A situação era um total absurdo. Uma audácia sem tamanho.

Insultos desconexos, acusações, ideias soltas – tudo contra mim como pessoa. A lição que gostaria de deixar é essa: quando for escrever um parecer, escreva atacando o trabalho do perito. Nunca escreva atacando a pessoa do perito.

Tal regra foi observada de modo contrário pela assistente Juliana. Ela preferiu atacar a PESSOA DO PERITO. Não atacou o trabalho do perito.

Bem, respondi a todos os insultos, pedi uma multa judicial contra o comportamento de Juliana. A Juíza de Direito do caso era minha conhecida há muitos anos, já tinha me nomeado mais de trinta vezes para perícias na vara cível dela. Melhor assim, porque não correria o risco de que a Juíza acreditasse naquela avalanche de mentiras.

Em suma: o assistente técnico pode acabar com todo o trabalho feito pelos advogados.
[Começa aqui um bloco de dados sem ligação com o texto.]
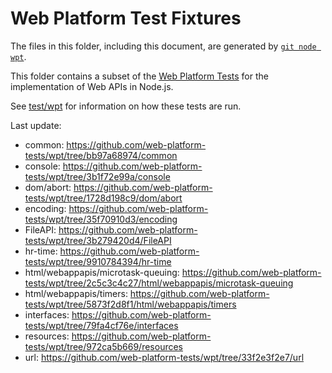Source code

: # Web Platform Test Fixtures

The files in this folder, including this document,
are generated by [`git node wpt`][].

This folder contains a subset of the [Web Platform Tests][] for the
implementation of Web APIs in Node.js.

See [test/wpt](../../wpt/README.md) for information on how these tests are run.

Last update:

- common: https://github.com/web-platform-tests/wpt/tree/bb97a68974/common
- console: https://github.com/web-platform-tests/wpt/tree/3b1f72e99a/console
- dom/abort: https://github.com/web-platform-tests/wpt/tree/1728d198c9/dom/abort
- encoding: https://github.com/web-platform-tests/wpt/tree/35f70910d3/encoding
- FileAPI: https://github.com/web-platform-tests/wpt/tree/3b279420d4/FileAPI
- hr-time: https://github.com/web-platform-tests/wpt/tree/9910784394/hr-time
- html/webappapis/microtask-queuing: https://github.com/web-platform-tests/wpt/tree/2c5c3c4c27/html/webappapis/microtask-queuing
- html/webappapis/timers: https://github.com/web-platform-tests/wpt/tree/5873f2d8f1/html/webappapis/timers
- interfaces: https://github.com/web-platform-tests/wpt/tree/79fa4cf76e/interfaces
- resources: https://github.com/web-platform-tests/wpt/tree/972ca5b669/resources
- url: https://github.com/web-platform-tests/wpt/tree/33f2e3f2e7/url

[Web Platform Tests]: https://github.com/web-platform-tests/wpt
[`git node wpt`]: https://github.com/nodejs/node-core-utils/blob/master/docs/git-node.md#git-node-wpt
Um assistente passivo como Juliana te trai e leva seu dinheiro sem lhe dar nenhuma contraprestação. Escrevi no laudo acerca da passividade de Juliana, de seu silêncio, de sua indiferença.

Acho uma grande sacanagem esse tipo de comportamento. Mas esse caso não acabou bem para Juliana. Lembram que eu disse que filmava todas as perícias? Então, a advogada da requerida enviou um e-mail e me pediu para enviar o vídeo para ela. Compartilhei o arquivo de 2 GB pelo One Drive da Microsoft.

A advogada assistiu tudinho e me escreveu agradecendo. Soube que agora Juliana enfrenta uma ação cível promovida pelos clientes e ainda vai enfrentar uma ação ética no CROSP. Nada mais justo.

O que oriento aos advogados: contratem um assistente técnico e peçam para que ele grave o áudio da perícia ou até mesmo filme a perícia. O cliente tem o direito e o dever de avaliar o trabalho de seu assistente técnico.

Já o assistente tem o dever de lutar pelo seu cliente. Sempre há muito para dizer, sempre há o que impugnar. Posturas passivas como a de Juliana não podem mais ser aceitas.

Acho que ajudei um pouquinho os advogados.